### Task instructions
Throughout the listing that follows, find each line with the word "τελευταία" and copy it.

### Information given
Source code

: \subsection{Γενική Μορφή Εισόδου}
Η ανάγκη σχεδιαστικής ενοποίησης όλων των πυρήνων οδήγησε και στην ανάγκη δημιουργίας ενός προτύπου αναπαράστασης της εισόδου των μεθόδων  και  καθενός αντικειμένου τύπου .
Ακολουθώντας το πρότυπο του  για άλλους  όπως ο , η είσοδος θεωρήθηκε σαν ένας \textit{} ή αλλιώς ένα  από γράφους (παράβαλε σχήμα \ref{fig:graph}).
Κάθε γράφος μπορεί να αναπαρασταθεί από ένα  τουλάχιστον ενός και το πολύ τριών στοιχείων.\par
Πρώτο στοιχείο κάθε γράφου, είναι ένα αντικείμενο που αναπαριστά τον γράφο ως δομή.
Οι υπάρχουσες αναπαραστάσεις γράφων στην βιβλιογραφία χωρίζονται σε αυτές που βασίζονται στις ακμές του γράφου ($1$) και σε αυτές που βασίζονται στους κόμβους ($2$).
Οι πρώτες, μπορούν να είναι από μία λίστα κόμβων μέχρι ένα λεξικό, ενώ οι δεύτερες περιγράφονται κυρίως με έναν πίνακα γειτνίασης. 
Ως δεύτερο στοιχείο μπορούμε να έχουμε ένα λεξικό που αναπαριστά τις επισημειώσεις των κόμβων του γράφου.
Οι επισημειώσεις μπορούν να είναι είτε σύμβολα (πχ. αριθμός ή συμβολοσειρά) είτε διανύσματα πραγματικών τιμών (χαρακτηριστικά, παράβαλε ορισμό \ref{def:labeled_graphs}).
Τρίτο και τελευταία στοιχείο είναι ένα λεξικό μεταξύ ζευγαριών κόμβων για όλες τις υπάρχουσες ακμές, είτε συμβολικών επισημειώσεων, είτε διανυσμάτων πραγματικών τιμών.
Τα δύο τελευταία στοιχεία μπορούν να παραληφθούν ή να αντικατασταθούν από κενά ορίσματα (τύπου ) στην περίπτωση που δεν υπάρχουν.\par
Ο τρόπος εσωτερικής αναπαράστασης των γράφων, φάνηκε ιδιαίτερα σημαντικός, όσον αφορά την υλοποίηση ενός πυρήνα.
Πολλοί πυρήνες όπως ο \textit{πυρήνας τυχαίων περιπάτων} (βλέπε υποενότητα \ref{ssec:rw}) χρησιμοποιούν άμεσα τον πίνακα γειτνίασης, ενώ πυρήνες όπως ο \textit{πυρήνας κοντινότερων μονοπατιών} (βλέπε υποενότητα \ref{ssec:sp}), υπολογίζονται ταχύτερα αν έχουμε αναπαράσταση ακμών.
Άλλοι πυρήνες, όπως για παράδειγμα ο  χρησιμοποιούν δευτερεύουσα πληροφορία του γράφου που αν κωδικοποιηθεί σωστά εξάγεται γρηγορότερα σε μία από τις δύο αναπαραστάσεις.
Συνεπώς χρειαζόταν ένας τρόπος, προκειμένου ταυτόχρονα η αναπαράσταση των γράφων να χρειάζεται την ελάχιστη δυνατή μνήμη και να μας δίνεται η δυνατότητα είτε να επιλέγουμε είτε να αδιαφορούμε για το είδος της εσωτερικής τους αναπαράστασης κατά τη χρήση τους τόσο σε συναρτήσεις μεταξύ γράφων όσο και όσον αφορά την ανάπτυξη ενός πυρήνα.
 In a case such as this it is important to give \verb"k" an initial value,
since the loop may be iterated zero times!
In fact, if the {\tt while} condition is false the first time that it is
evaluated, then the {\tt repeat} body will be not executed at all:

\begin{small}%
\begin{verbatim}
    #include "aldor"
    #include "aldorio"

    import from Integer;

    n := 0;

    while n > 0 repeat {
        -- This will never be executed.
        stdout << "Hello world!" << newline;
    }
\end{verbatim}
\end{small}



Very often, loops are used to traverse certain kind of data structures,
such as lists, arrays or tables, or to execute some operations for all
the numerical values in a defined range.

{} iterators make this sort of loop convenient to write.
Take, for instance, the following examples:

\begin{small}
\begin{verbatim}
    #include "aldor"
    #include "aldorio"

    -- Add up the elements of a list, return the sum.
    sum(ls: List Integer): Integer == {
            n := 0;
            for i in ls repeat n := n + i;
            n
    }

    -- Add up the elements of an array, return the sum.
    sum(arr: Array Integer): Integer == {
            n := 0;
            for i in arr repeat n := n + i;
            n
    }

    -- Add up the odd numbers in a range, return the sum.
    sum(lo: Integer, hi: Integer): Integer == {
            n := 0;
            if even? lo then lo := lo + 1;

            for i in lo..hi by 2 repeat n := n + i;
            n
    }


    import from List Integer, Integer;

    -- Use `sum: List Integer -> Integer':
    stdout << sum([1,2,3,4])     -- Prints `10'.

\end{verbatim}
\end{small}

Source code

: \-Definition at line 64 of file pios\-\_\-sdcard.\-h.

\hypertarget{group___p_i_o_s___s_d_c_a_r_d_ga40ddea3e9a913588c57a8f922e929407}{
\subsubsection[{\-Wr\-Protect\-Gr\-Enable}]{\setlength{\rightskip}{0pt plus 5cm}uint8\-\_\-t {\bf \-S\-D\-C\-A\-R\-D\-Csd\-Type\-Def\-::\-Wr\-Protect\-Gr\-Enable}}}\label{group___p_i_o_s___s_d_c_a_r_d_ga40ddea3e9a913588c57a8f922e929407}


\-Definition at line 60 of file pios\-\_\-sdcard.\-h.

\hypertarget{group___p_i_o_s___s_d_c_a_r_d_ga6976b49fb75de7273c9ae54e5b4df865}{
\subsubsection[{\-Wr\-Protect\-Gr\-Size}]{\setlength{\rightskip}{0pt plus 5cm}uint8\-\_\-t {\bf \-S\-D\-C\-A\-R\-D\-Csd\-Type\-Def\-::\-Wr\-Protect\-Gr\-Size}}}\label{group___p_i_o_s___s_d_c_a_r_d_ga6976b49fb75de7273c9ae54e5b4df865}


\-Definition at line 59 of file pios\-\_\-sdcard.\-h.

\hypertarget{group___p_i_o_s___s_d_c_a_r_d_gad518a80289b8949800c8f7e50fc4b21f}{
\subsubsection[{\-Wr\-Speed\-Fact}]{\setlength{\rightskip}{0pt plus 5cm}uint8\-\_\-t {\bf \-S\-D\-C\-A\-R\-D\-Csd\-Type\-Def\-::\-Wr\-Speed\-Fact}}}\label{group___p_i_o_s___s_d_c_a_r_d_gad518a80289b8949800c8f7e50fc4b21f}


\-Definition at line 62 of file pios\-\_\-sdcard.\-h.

### Result of the exercise
Τρίτο και τελευταία στοιχείο είναι ένα λεξικό μεταξύ ζευγαριών κόμβων για όλες τις υπάρχουσες ακμές, είτε συμβολικών επισημειώσεων, είτε διανυσμάτων πραγματικών τιμών.
Τα δύο τελευταία στοιχεία μπορούν να παραληφθούν ή να αντικατασταθούν από κενά ορίσματα (τύπου ) στην περίπτωση που δεν υπάρχουν.\par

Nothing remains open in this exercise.